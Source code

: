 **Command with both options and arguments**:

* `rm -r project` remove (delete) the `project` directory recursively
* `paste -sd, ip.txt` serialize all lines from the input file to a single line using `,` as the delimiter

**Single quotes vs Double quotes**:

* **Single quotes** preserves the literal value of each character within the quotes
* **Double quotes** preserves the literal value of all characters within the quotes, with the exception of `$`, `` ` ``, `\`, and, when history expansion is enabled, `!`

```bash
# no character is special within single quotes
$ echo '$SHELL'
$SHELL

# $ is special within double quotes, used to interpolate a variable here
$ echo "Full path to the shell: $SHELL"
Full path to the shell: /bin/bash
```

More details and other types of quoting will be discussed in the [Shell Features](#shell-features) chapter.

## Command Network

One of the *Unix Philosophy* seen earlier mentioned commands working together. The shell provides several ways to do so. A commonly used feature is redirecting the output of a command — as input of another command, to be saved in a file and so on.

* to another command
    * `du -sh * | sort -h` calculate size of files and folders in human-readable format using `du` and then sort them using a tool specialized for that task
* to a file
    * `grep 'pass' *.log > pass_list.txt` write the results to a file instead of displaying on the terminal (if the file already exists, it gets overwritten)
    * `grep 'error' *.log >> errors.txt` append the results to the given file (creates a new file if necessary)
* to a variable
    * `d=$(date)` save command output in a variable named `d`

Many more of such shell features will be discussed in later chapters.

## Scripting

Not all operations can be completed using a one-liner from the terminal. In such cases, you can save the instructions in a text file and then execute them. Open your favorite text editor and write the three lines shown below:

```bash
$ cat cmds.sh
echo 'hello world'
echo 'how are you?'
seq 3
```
§ §
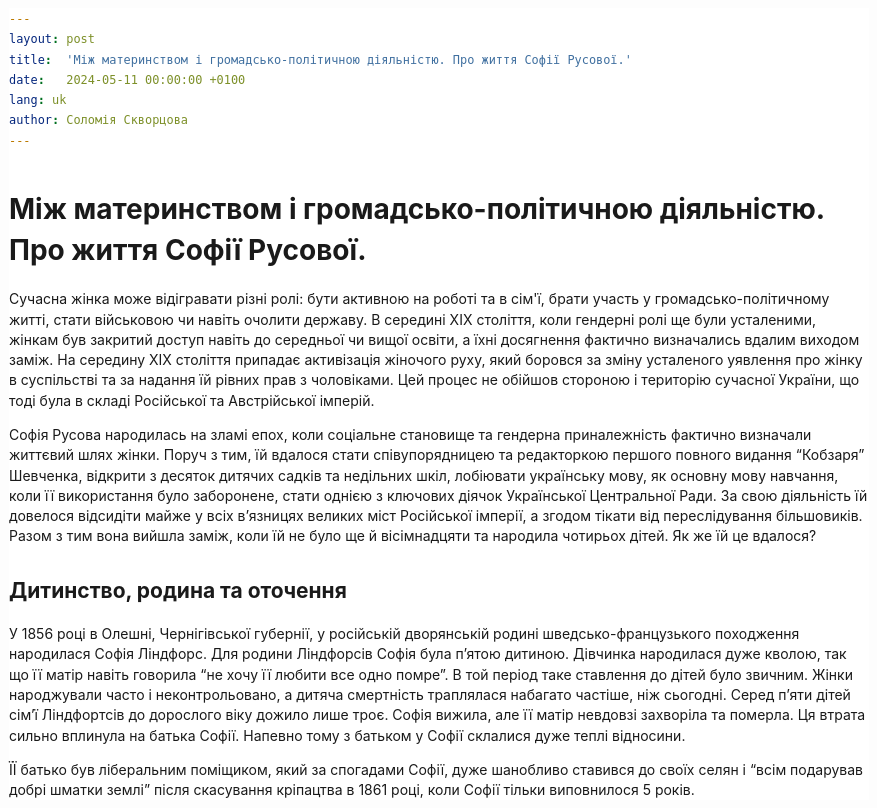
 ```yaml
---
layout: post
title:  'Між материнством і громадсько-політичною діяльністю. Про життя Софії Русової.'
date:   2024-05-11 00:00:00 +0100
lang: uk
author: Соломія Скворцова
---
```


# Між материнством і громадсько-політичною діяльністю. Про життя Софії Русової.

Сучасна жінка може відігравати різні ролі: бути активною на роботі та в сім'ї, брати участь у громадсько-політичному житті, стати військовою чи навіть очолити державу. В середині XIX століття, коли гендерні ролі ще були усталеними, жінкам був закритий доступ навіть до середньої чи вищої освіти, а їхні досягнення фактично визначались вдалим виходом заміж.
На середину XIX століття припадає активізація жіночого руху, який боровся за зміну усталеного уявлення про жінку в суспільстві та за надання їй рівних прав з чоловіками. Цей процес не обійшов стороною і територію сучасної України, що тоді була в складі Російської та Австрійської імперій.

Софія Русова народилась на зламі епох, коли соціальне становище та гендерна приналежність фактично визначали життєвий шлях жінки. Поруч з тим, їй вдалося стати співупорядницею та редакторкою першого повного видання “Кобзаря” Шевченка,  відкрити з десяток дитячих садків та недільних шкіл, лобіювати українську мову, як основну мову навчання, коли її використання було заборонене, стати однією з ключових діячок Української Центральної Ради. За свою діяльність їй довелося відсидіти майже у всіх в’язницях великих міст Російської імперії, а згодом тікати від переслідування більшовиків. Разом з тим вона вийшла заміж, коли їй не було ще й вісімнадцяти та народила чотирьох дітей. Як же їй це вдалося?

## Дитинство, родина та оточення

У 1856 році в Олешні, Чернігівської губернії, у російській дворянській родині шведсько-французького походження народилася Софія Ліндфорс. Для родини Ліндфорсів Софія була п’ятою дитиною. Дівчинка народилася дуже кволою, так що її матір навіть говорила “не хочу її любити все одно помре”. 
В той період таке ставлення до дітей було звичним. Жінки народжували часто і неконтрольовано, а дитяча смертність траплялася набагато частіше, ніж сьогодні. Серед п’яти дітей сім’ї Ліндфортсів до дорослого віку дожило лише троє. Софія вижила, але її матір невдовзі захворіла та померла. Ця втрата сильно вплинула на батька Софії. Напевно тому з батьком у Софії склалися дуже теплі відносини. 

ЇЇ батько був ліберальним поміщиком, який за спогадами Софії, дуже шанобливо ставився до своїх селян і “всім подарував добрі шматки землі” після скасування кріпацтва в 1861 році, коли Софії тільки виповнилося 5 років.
§ §
● Problem requirements:
Report every line above that has the string "will" in it.

● Answer for this exercise:
More details and other types of quoting will be discussed in the [Shell Features](#shell-features) chapter.
Many more of such shell features will be discussed in later chapters.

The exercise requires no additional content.